Smith v. State of Texas, Civ. A. No. 64-H-626.

Decision Date13 January 1965
Docket NumberCiv. A. No. 64-H-626.
Citation236 F. Supp. 857
PartiesApplication for Writ of Habeas Corpus and for Stay of Execution of Joe Edward SMITH, Petitioner, v. The STATE OF TEXAS, Respondent.
CourtU.S. District Court — Southern District of Texas

Thompson, Hippard, Gibson, Korioth & Tita, James J. Hippard, Houston, Tex., for petitioner.

Sam Robertson, Jr., Asst. Dist. Atty., for Harris County, Tex., for respondent.

NOEL, District Judge.

Paraphrasing the language of the United States Court of Appeals for the Fifth Circuit1 in its second opinion in this matter, 329 F.2d 498, this case is still in the throes of the piecemeal, post-conviction, collateral litigation of issues which has become the established practice where there is a conviction carrying a substantial penalty. Five years and five months after the date of the offense, the case is again before this Court on petition for writ of habeas corpus, the third. Finality has not yet been achieved although petitioner has been tried and convicted in the State District Court, appealed to the Texas Court of Criminal Appeals, submitted two applications for writ of habeas corpus to the Fifth Circuit, been before this Court four separate times on applications for writ of habeas corpus, appealed twice to the Fifth Circuit and filed with but had denied by the United States Supreme Court, a petition for writ of certiorari. Since being convicted and having had his execution set on several different occasions, petitioner has pursued further relief in various ways, but each time it has been denied.

Briefly, after a trial before a jury2 held on April 11, 1960, the jury found petitioner Joe Edward Smith guilty of murder with malice aforethought. The statement of facts from the trial court contains the confession of Smith, that he was one of five negro youths who on July 20, 1959 were walking toward River Oaks, a residential section of Houston, Texas, around six o'clock p. m. They were on West Gray Street near Dunlavy. They met and "hit a white boy that was on a bicycle and knocked him off of it. This boy looked to be about ten or eleven. Then me and Adrian Johnson grabbed the white boy and packed him across the street to the other side of the curb. Then David Clemmons got the white boy and packed him to the little house setting on the dirt yard lot. Charles Archer was holding the white boy's mouth to keep him from hollering. David took him inside the little house. Adrian opened the door. We all went inside the little house * * *." Without quoting the revolting details as to what petitioner confessed actually occurred, it was that each of the gang of five committed anal sodomy on the boy, following which two of the negro boys "put the white boy in the ice box that was inside the little house."3

The white boy was William Merrill Bodenheimer, age 12, deceased. He had left his home on his bicycle to go swimming but when he did not return at the expected time, a search was commenced. His nude body was found in the refrigerator at the location described in the confession, the following day at 9:45 o'clock a. m.
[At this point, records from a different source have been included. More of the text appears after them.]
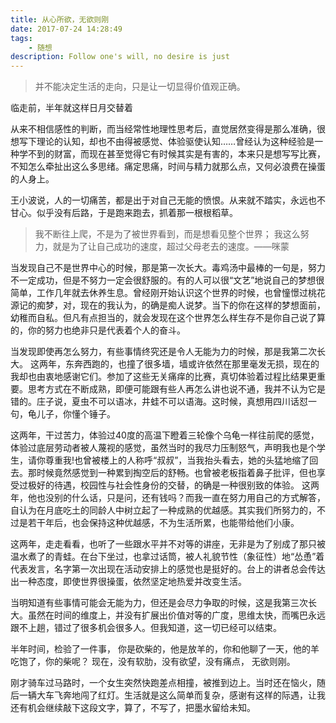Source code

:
 ```yaml
---
title: 从心所欲，无欲则刚
date: 2017-07-24 14:28:49
tags:
	- 随想
description: Follow one's will, no desire is just
---
```


> 并不能决定生活的走向，只是让一切显得价值观正确。

临走前，半年就这样日月交替着

从来不相信感性的判断，而当经常性地理性思考后，直觉居然变得是那么准确，很想写下理论的认知，却也不由得被感觉、体验驱使认知……曾经认为这种经验是一种学不到的财富，而现在甚至觉得它有时候其实是有害的，本来只是想写写比赛，不知怎么牵扯出这么多思绪。痛定思痛，时间与精力就那么点，又何必浪费在操蛋的人身上。

王小波说，人的一切痛苦，都是出于对自己无能的愤恨。从来就不踏实，永远也不甘心。似乎没有后路，于是跑来跑去，抓着那一根根稻草。

> 我不断往上爬，不是为了被世界看到，而是想看见整个世界；
> 我这么努力，就是为了让自己成功的速度，超过父母老去的速度。——咪蒙

当发现自己不是世界中心的时候，那是第一次长大。毒鸡汤中最棒的一句是，努力不一定成功，但是不努力一定会很舒服的。有的人可以很“文艺”地说自己的梦想很简单，工作几年就去休养生息。曾经刚开始认识这个世界的时候，也曾憧憬过桃花源记的痴梦，对，现在的我认为，的确是痴人说梦。当下的你在这样的梦想面前，幼稚而自私。但凡有点担当的，就会发现在这个世界怎么样生存不是你自己说了算的，你的努力也绝非只是代表着个人的奋斗。

当发现即使再怎么努力，有些事情终究还是令人无能为力的时候，那是我第二次长大。
这两年，东奔西跑的，也撞了很多墙，墙或许依然在那里毫发无损，现在的我却也由衷地感谢它们。参加了这些无关痛痒的比赛，真切体验着过程比结果更重要。思考方式在不断成熟，即便可能跟有些人再怎么讲也说不通，我并不认为它是错的。庄子说，夏虫不可以语冰，井蛙不可以语海。这时候，真想用四川话怼一句，龟儿子，你懂个锤子。

这两年，干过苦力，体验过40度的高温下瞪着三轮像个乌龟一样往前爬的感觉，体验过底层劳动者被人蔑视的感觉，虽然当时的我尽力压制怒气，声明我也是个学生，请你尊重我!也曾被楼上的人称呼“叔叔”，当我抬头看去，她的头猛地缩了回去。那时候竟然感觉到一种累到掏空后的舒畅。也曾被老板指着鼻子批评，但也享受过极好的待遇，校园性与社会性身份的交替，的确是一种很别致的体验。
这两年，他也没别的什么话，只是问，还有钱吗？而我一直在努力用自己的方式解答，自认为在月底吃土的同龄人中树立起了一种成熟的优越感。其实我们所努力的，不过是若干年后，也会保持这种优越感，不为生活所累，也能带给他们小康。

这两年，走走看看，也听了一些跟水平并不对等的讲座，无非是为了别成了那只被温水煮了的青蛙。在台下坐过，也拿过话筒，被人礼貌节性（象征性）地“怂恿”着代表发言，名字第一次出现在活动安排上的感觉也是挺好的。台上的讲者总会传达出一种态度，即使世界很操蛋，依然坚定地热爱并改变生活。

当明知道有些事情可能会无能为力，但还是会尽力争取的时候，这是我第三次长大。虽然在时间的维度上，并没有扩展出价值对等的广度，思维太快，而嘴巴永远跟不上趟，错过了很多机会很多人。但我知道，这一切已经可以结束。

半年时间，检验了一件事，
你是砍柴的，他是放羊的，你和他聊了一天，他的羊吃饱了，你的柴呢？
现在，没有软肋，没有欲望，没有痛点，
无欲则刚。

刚才骑车过马路时，一个女生突然快跑差点相撞，被推到边上。当时还在恼火，随后一辆大车飞奔地闯了红灯。生活就是这么简单而复杂，感谢有这样的际遇，让我还有机会继续敲下这段文字，算了，不写了，把墨水留给未知。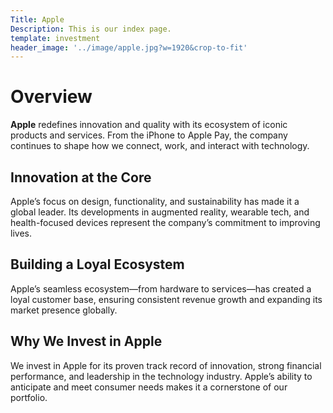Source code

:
 ```yaml
---
Title: Apple
Description: This is our index page.
template: investment
header_image: '../image/apple.jpg?w=1920&crop-to-fit'
---
```


# Overview

**Apple** redefines innovation and quality with its ecosystem of iconic products and services. From the iPhone to Apple Pay, the company continues to shape how we connect, work, and interact with technology.

## Innovation at the Core

Apple’s focus on design, functionality, and sustainability has made it a global leader. Its developments in augmented reality, wearable tech, and health-focused devices represent the company’s commitment to improving lives.

## Building a Loyal Ecosystem

Apple’s seamless ecosystem—from hardware to services—has created a loyal customer base, ensuring consistent revenue growth and expanding its market presence globally.

## Why We Invest in Apple

We invest in Apple for its proven track record of innovation, strong financial performance, and leadership in the technology industry. Apple’s ability to anticipate and meet consumer needs makes it a cornerstone of our portfolio.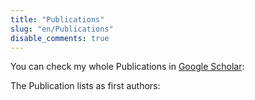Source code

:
 ```yaml
---
title: "Publications"
slug: "en/Publications"
disable_comments: true
---
```


You can check my whole Publications in [Google Scholar](https://scholar.google.com/citations?user=9kfqtMwAAAAJ&hl=en):

The Publication lists as first authors:

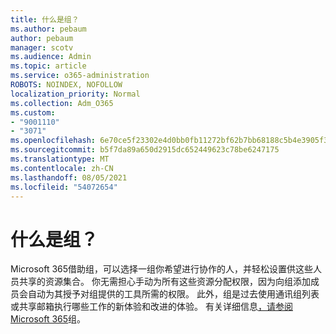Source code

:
 ```yaml
---
title: 什么是组？
ms.author: pebaum
author: pebaum
manager: scotv
ms.audience: Admin
ms.topic: article
ms.service: o365-administration
ROBOTS: NOINDEX, NOFOLLOW
localization_priority: Normal
ms.collection: Adm_O365
ms.custom:
- "9001110"
- "3071"
ms.openlocfilehash: 6e70ce5f23302e4d0bb0fb11272bf62b7bb68188c5b4e3905f3d25434db4737f
ms.sourcegitcommit: b5f7da89a650d2915dc652449623c78be6247175
ms.translationtype: MT
ms.contentlocale: zh-CN
ms.lasthandoff: 08/05/2021
ms.locfileid: "54072654"
---
```

# <a name="what-are-groups"></a>什么是组？

Microsoft 365借助组，可以选择一组你希望进行协作的人，并轻松设置供这些人员共享的资源集合。 你无需担心手动为所有这些资源分配权限，因为向组添加成员会自动为其授予对组提供的工具所需的权限。 此外，组是过去使用通讯组列表或共享邮箱执行哪些工作的新体验和改进的体验。  有关详细信息[，请参阅Microsoft 365](https://support.office.com/article/b565caa1-5c40-40ef-9915-60fdb2d97fa2)组。 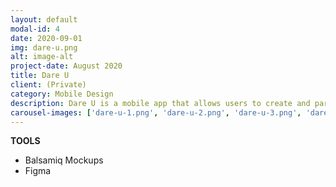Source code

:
 ```yaml
---
layout: default
modal-id: 4
date: 2020-09-01
img: dare-u.png
alt: image-alt
project-date: August 2020
title: Dare U
client: (Private)
category: Mobile Design
description: Dare U is a mobile app that allows users to create and participate in challenges all over the world.
carousel-images: ['dare-u-1.png', 'dare-u-2.png', 'dare-u-3.png', 'dare-u-4.png']
---
```


**TOOLS**
- Balsamiq Mockups
- Figma

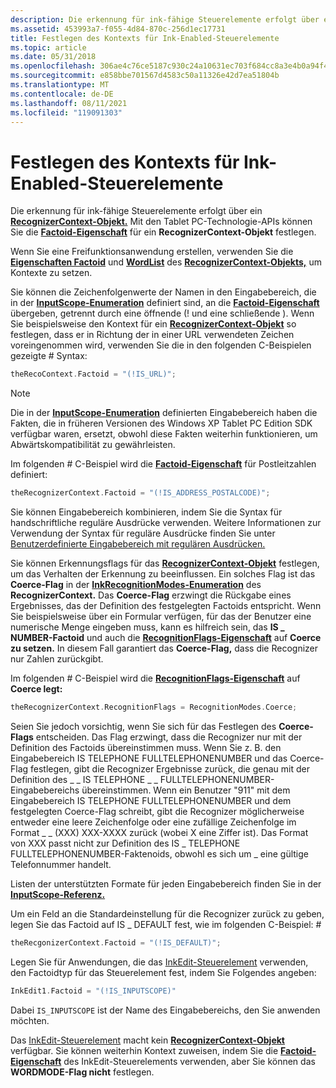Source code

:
 ```yaml
---
description: Die erkennung für ink-fähige Steuerelemente erfolgt über ein RecognizerContext-Objekt. Mit den Tablet PC-Technologie-APIs können Sie die Factoid-Eigenschaft für ein RecognizerContext-Objekt festlegen.
ms.assetid: 453993a7-f055-4d84-870c-256d1ec17731
title: Festlegen des Kontexts für Ink-Enabled-Steuerelemente
ms.topic: article
ms.date: 05/31/2018
ms.openlocfilehash: 306ae4c76ce5187c930c24a10631ec703f684cc8a3e4b0a94f46414bddbd058f
ms.sourcegitcommit: e858bbe701567d4583c50a11326e42d7ea51804b
ms.translationtype: MT
ms.contentlocale: de-DE
ms.lasthandoff: 08/11/2021
ms.locfileid: "119091303"
---
```

# <a name="setting-context-for-ink-enabled-controls"></a>Festlegen des Kontexts für Ink-Enabled-Steuerelemente

Die erkennung für ink-fähige Steuerelemente erfolgt über ein [**RecognizerContext-Objekt.**](inkrecognizercontext-class.md) Mit den Tablet PC-Technologie-APIs können Sie die [**Factoid-Eigenschaft**](/windows/desktop/api/msinkaut/nf-msinkaut-iinkrecognizercontext-get_factoid) für ein **RecognizerContext-Objekt** festlegen.

Wenn Sie eine Freifunktionsanwendung erstellen, verwenden Sie die [**Eigenschaften Factoid**](/windows/desktop/api/msinkaut/nf-msinkaut-iinkrecognizercontext-get_factoid) und [**WordList**](/windows/desktop/api/msinkaut/nf-msinkaut-iinkrecognizercontext-get_wordlist) des [**RecognizerContext-Objekts,**](inkrecognizercontext-class.md) um Kontexte zu setzen.

Sie können die Zeichenfolgenwerte der Namen in den Eingabebereich, die in der [**InputScope-Enumeration**](/windows/win32/api/inputscope/ne-inputscope-inputscope) definiert sind, an die [**Factoid-Eigenschaft**](/windows/desktop/api/msinkaut/nf-msinkaut-iinkrecognizercontext-get_factoid) übergeben, getrennt durch eine öffnende (! und eine schließende ). Wenn Sie beispielsweise den Kontext für ein [**RecognizerContext-Objekt**](inkrecognizercontext-class.md) so festlegen, dass er in Richtung der in einer URL verwendeten Zeichen voreingenommen wird, verwenden Sie die in den folgenden C-Beispielen gezeigte \# Syntax:


```C++
theRecoContext.Factoid = "(!IS_URL)";
```



> [!Note]  
> Die in der [**InputScope-Enumeration**](/windows/win32/api/inputscope/ne-inputscope-inputscope) definierten Eingabebereich haben die Fakten, die in früheren Versionen des Windows XP Tablet PC Edition SDK verfügbar waren, ersetzt, obwohl diese Fakten weiterhin funktionieren, um Abwärtskompatibilität zu gewährleisten.

 

Im folgenden \# C-Beispiel wird die [**Factoid-Eigenschaft**](/windows/desktop/api/msinkaut/nf-msinkaut-iinkrecognizercontext-get_factoid) für Postleitzahlen definiert:


```C++
theRecognizerContext.Factoid = "(!IS_ADDRESS_POSTALCODE)";
```



Sie können Eingabebereich kombinieren, indem Sie die Syntax für handschriftliche reguläre Ausdrücke verwenden. Weitere Informationen zur Verwendung der Syntax für reguläre Ausdrücke finden Sie unter [Benutzerdefinierte Eingabebereich mit regulären Ausdrücken.](custom-input-scopes-with-regular-expressions.md)

Sie können Erkennungsflags für das [**RecognizerContext-Objekt**](inkrecognizercontext-class.md) festlegen, um das Verhalten der Erkennung zu beeinflussen. Ein solches Flag ist das **Coerce-Flag** in der [**InkRecognitionModes-Enumeration**](/windows/desktop/api/msinkaut/ne-msinkaut-inkrecognitionmodes) des **RecognizerContext.** Das **Coerce-Flag** erzwingt die Rückgabe eines Ergebnisses, das der Definition des festgelegten Factoids entspricht. Wenn Sie beispielsweise über ein Formular verfügen, für das der Benutzer eine numerische Menge eingeben muss, kann es hilfreich sein, das **IS \_ NUMBER-Factoid** und auch die [**RecognitionFlags-Eigenschaft**](/windows/desktop/api/msinkaut/nf-msinkaut-iinkrecognizercontext-get_recognitionflags) auf **Coerce zu setzen.** In diesem Fall garantiert das **Coerce-Flag,** dass die Recognizer nur Zahlen zurückgibt.

Im folgenden \# C-Beispiel wird die [**RecognitionFlags-Eigenschaft**](/windows/desktop/api/msinkaut/nf-msinkaut-iinkrecognizercontext-get_recognitionflags) auf **Coerce legt:**


```C++
theRecognizerContext.RecognitionFlags = RecognitionModes.Coerce;
```



Seien Sie jedoch vorsichtig, wenn Sie sich für das Festlegen des **Coerce-Flags** entscheiden. Das Flag erzwingt, dass die Recognizer nur mit der Definition des Factoids übereinstimmen muss. Wenn Sie z. B. den Eingabebereich IS TELEPHONE FULLTELEPHONENUMBER und das Coerce-Flag festlegen, gibt die Recognizer Ergebnisse zurück, die genau mit der Definition des \_ \_ IS TELEPHONE  \_ \_ FULLTELEPHONENUMBER-Eingabebereichs übereinstimmen. Wenn ein Benutzer "911" mit dem Eingabebereich IS TELEPHONE FULLTELEPHONENUMBER und dem festgelegten Coerce-Flag schreibt, gibt die Recognizer möglicherweise entweder eine leere Zeichenfolge oder eine zufällige Zeichenfolge im Format \_ \_ (XXX) XXX-XXXX zurück (wobei X  eine Ziffer ist). Das Format von XXX passt nicht zur Definition des IS \_ TELEPHONE FULLTELEPHONENUMBER-Faktenoids, obwohl es sich um \_ eine gültige Telefonnummer handelt.

Listen der unterstützten Formate für jeden Eingabebereich finden Sie in der [**InputScope-Referenz.**](/windows/win32/api/inputscope/ne-inputscope-inputscope)

Um ein Feld an die Standardeinstellung für die Recognizer zurück zu geben, legen Sie das Factoid auf IS \_ DEFAULT fest, wie im folgenden C-Beispiel: \#


```C++
theRecgonizerContext.Factoid = "(!IS_DEFAULT)";
```



Legen Sie für Anwendungen, die das [InkEdit-Steuerelement](inkedit-control-reference.md) verwenden, den Factoidtyp für das Steuerelement fest, indem Sie Folgendes angeben:


```C++
InkEdit1.Factoid = "(!IS_INPUTSCOPE)"
```



Dabei `IS_INPUTSCOPE` ist der Name des Eingabebereichs, den Sie anwenden möchten.

Das [InkEdit-Steuerelement](inkedit-control-reference.md) macht kein [**RecognizerContext-Objekt**](inkrecognizercontext-class.md) verfügbar. Sie können weiterhin Kontext zuweisen, indem Sie die [**Factoid-Eigenschaft**](/windows/desktop/api/inked/nf-inked-iinkedit-get_factoid) des InkEdit-Steuerelements verwenden, aber Sie können das **WORDMODE-Flag nicht** festlegen.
This confession was admitted in evidence by the trial court over objection of the defendant's (petitioner here) counsel, and has been the subject matter in one way or another at each step of the prolonged ensuing proceedings.4 It is the subject matter of this attack, as it was in petitioner's first and second petitions.5

Petitioner now claims violation of his right to a fair trial guaranteed him under the Fourteenth Amendment of the Constitution of the United States, in that the trial judge did not make a preliminary finding himself, without the aid of the jury and out of the presence of the jury, that the above confession was voluntary, but on the other hand, left for the determination by the jury together with its determination of the guilt or innocence of petitioner, the question of whether the confession was voluntarily made. Petitioner relies solely upon the case of Jackson v. Denno, 378 U.S. 368, 84 S.Ct. 1774, 12 L.Ed.2d 908 (1964).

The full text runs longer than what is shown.